------ The data

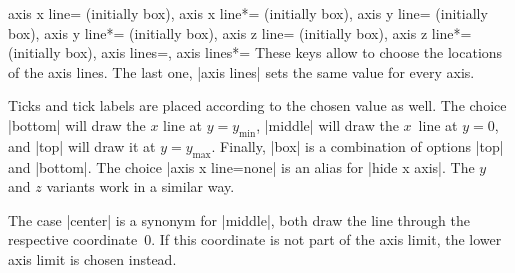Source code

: \begin{pgfplotskeylist}{%
    axis x line= (initially box),
    axis x line*= (initially box),
    axis y line= (initially box),
    axis y line*= (initially box),
    axis z line= (initially box),
    axis z line*= (initially box),
    axis lines=,
    axis lines*=%
}
    These keys allow to choose the locations of the axis lines. The last one,
    |axis lines| sets the same value for every axis.

    Ticks and tick labels are placed according to the chosen value as well. The
    choice |bottom| will draw the $x$ line at $y=y_{\min}$, |middle| will draw
    the $x$~line at $y=0$, and |top| will draw it at $y=y_{\max}$. Finally,
    |box| is a combination of options |top| and |bottom|. The choice
    |axis x line=none| is an alias for |hide x axis|. The $y$ and $z$ variants
    work in a similar way.

    The case |center| is a synonym for |middle|, both draw the line through the
    respective coordinate~$0$. If this coordinate is not part of the axis
    limit, the lower axis limit is chosen instead.


\end{pgfplotskeylist}
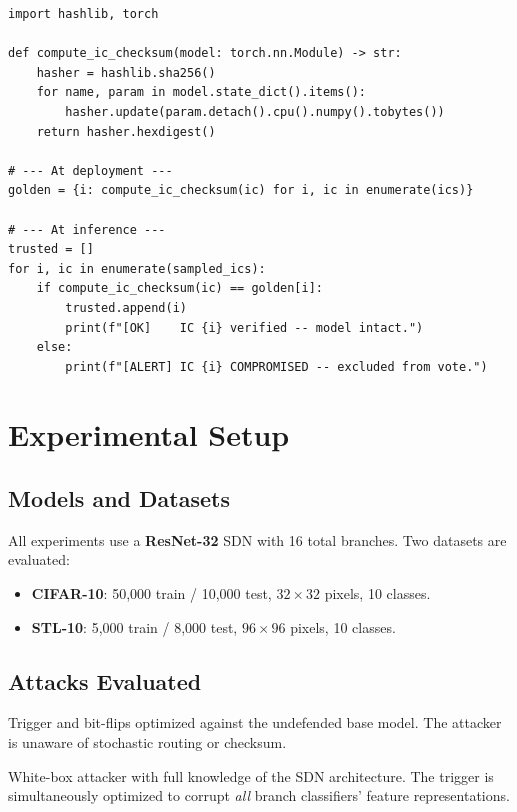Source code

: \documentclass[12pt,a4paper]{article}
\newcommand{\tbt}{\textsc{TBT}}
\newcommand{\sdn}{\textsc{SDN}}
\begin{document}
\begin{lstlisting}[caption={Core checksum generation and IC verification}, label={lst:checksum}]
import hashlib, torch

def compute_ic_checksum(model: torch.nn.Module) -> str:
    hasher = hashlib.sha256()
    for name, param in model.state_dict().items():
        hasher.update(param.detach().cpu().numpy().tobytes())
    return hasher.hexdigest()

# --- At deployment ---
golden = {i: compute_ic_checksum(ic) for i, ic in enumerate(ics)}

# --- At inference ---
trusted = []
for i, ic in enumerate(sampled_ics):
    if compute_ic_checksum(ic) == golden[i]:
        trusted.append(i)
        print(f"[OK]    IC {i} verified -- model intact.")
    else:
        print(f"[ALERT] IC {i} COMPROMISED -- excluded from vote.")
\end{lstlisting}

\section{Experimental Setup}
\label{sec:setup}

\subsection{Models and Datasets}

All experiments use a \textbf{ResNet-32} \sdn{} with 16 total branches. Two datasets are evaluated:
\begin{itemize}
    \item \textbf{CIFAR-10}: 50{,}000 train / 10{,}000 test, $32{\times}32$ pixels, 10 classes.
    \item \textbf{STL-10}: 5{,}000 train / 8{,}000 test, $96{\times}96$ pixels, 10 classes.
\end{itemize}

\subsection{Attacks Evaluated}

\begin{description}[style=nextline]
    \item[Non-Adaptive \tbt{}] Trigger and bit-flips optimized against the undefended base model. The attacker is unaware of stochastic routing or checksum.
    \item[Adaptive \tbt{}] White-box attacker with full knowledge of the \sdn{} architecture. The trigger is simultaneously optimized to corrupt \emph{all} branch classifiers' feature representations.
\end{description}
\end{document}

------------

■ Instructions to follow ■
Each line in the data that holds the string "lines" must be returned.

■ Result below ■
    axis lines=,
    axis lines*=%
    These keys allow to choose the locations of the axis lines. The last one,
    |axis lines| sets the same value for every axis.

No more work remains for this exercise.